При Йорктауне сдались 7157 британских солдат и матросов. Их противники получили более двухсот сорока орудий и шесть знамен. Когда англичане шли сдаваться, их оркестр играл “Мир перевернулся”. (Другой свидетель указал, что пленные, достигнув Йорктауна, искали утешения в алкоголе.) Но что именно перевернуло мир? Кроме французского вмешательства и некомпетентности британских генералов, по существу это была утрата Лондоном политической воли. Когда британская армия капитулировала при Йорктауне, лоялисты вроде Дэвида Фэннинга почувствовали, что брошены на произвол судьбы. Джозеф Галлоуэй выразил сожаление относительно “нехватки мудрости в планах и мужества и настойчивости в их осуществлении”.
С другой стороны, лоялисты не были разочарованы британским правлением настолько сильно, чтобы отвергнуть его. Совсем наоборот: многие ответили на поражение эмиграцией на север, в канадские колонии, которые остались верными короне. Фэннинг оказался в Нью-Брансуике. Около ста тысяч лоялистов покинули Соединенные Штаты, отправившись в Канаду, Англию и Вест-Индию. Говорили, что, получив в результате Семилетней войны Канаду, Британия ослабила свое положение в Америке. Не будь французской угрозы, зачем бы Тринадцати колониям оставаться лояльными? И все же потеря Америки неожиданно привела к сохранению в составе империи Канады — благодаря наплыву англоязычных лоялистов, которые вместе с новыми британскими поселенцами превратили французских жителей Квебека в связанное меньшинство. Как ни удивительно, многие должны были “голосовать ногами” против американской независимости, предпочитая верность королю и империи “жизни, свободе и стремлению к счастью”.
* * *
Мы хорошо знаем имя автора этой фразы: Томас Джефферсон. Но один вопрос смущал американских революционеров. Относятся ли слова Декларации о том, что все люди “созданы равными”, к четыремстам тысячам их чернокожих рабов (это примерно пятая часть населения бывших колоний, почти половина населения Виргинии)?
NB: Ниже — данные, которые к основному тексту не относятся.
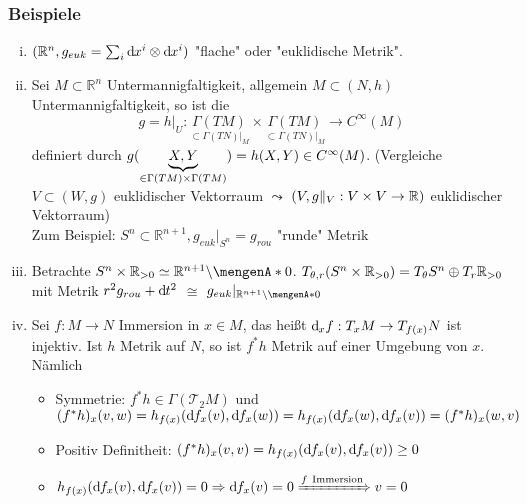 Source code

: \subsubsection{Beispiele}
\label{ssub:23}
\begin{enumerate}[(i)]
\item $(\mathbb{R}^n,g_{euk} = \sum_i \mathrm{d}\mkern-1.0mu x^i \otimes \mathrm{d}\mkern-1.0mu x^i)$ "flache" oder "euklidische Metrik".
\item Sei $M\subset \mathds{R}^n$ Untermannigfaltigkeit, allgemein $M\subset (N,h)$ Untermannigfaltigkeit, so ist die 
\[
g = h\vert_U :\underset{\subset \Gamma(TN)\vert_M}{\Gamma(TM)} \times \underset{\subset \Gamma(TN)\vert_M}{\Gamma(TM)} \to C^\infty (M)
\]
definiert durch $g(\underbrace{X,Y}_{\in \Gamma(TM)\times \Gamma(TM)}) = h(X,Y)\in C^\infty (M)$. (Vergleiche $V\subset (W,g)$ euklidischer Vektorraum $\leadsto$ $(V,g\Vert_V: V\times V \to \mathbb{R})$ euklidischer Vektorraum)\\
Zum Beispiel: $S^n \subset \mathds{R}^{n+1}, g_{euk}\vert_{S^n} = g_{rou}$ "runde" Metrik
\item Betrachte $S^n \times \mathds{R}_{>0} \simeq \mathds{R}^{n+1}\backslash \set{0}$. 
$T_{\theta,r} (S^n\times \mathbb{R}_{>0}) = T_\theta S^n \oplus T_r \mathbb{R}_{>0}$ mit Metrik $r^2 g_{rou} + \mathrm{d}\mkern-1.0mu t^2$ $\cong$ $g_{euk}\vert_{\mathds{R}^{n+1}\backslash \set{0}}$
\item Sei $f:M\to N$ Immersion in $x\in M$, das heißt $\mathrm{d}\mkern-1.0mu_x f: T_x M \to T_{f(x)} N$ ist injektiv. Ist $h$ Metrik auf $N$, so ist $f^* h$ Metrik auf einer Umgebung von $x$. Nämlich
\begin{itemize}
\item Symmetrie: $f^* h \in \Gamma(\mathcal{T}_2 M)$ und $(f^* h)_x (v,w) = h_{f(x)} (\mathrm{d}\mkern-1.0mu f_x (v),\mathrm{d}\mkern-1.0mu f_x (w)) = h_{f(x)} (\mathrm{d}\mkern-1.0mu f_x (w),\mathrm{d}\mkern-1.0mu f_x (v)) = (f^* h)_x (w,v)$
\item Positiv Definitheit: $(f^* h)_x (v,v) = h_{f(x)} (\mathrm{d}\mkern-1.0mu f_x (v),\mathrm{d}\mkern-1.0mu f_x (v)) \geq 0$
\item $h_{f(x)} \enbrace{\mathd f_x (v),\mathd f_x (v)} = 0 \Rightarrow \mathd f_x (v) = 0 \xRightarrow{f\ \text{Immersion}} v = 0$
\end{itemize}
\end{enumerate}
Джефферсон в своей автобиографии (процитированной на стене мраморного мемориала в Вашингтоне, округ Колумбия) выразился вроде бы недвусмысленно: “Ничто не записано в книге жизни определеннее, чем то, что эти люди [рабы] должны быть освобождены”. Но в тексте автобиографии далее следует — и строители мемориала необъяснимым образом пропустили эти слова, — что “две расы” разделены “нестираемыми границами”. В конце концов, Джефферсон был виргинским землевладельцем и владел примерно двумястами рабами, из которых освободил всего семерых.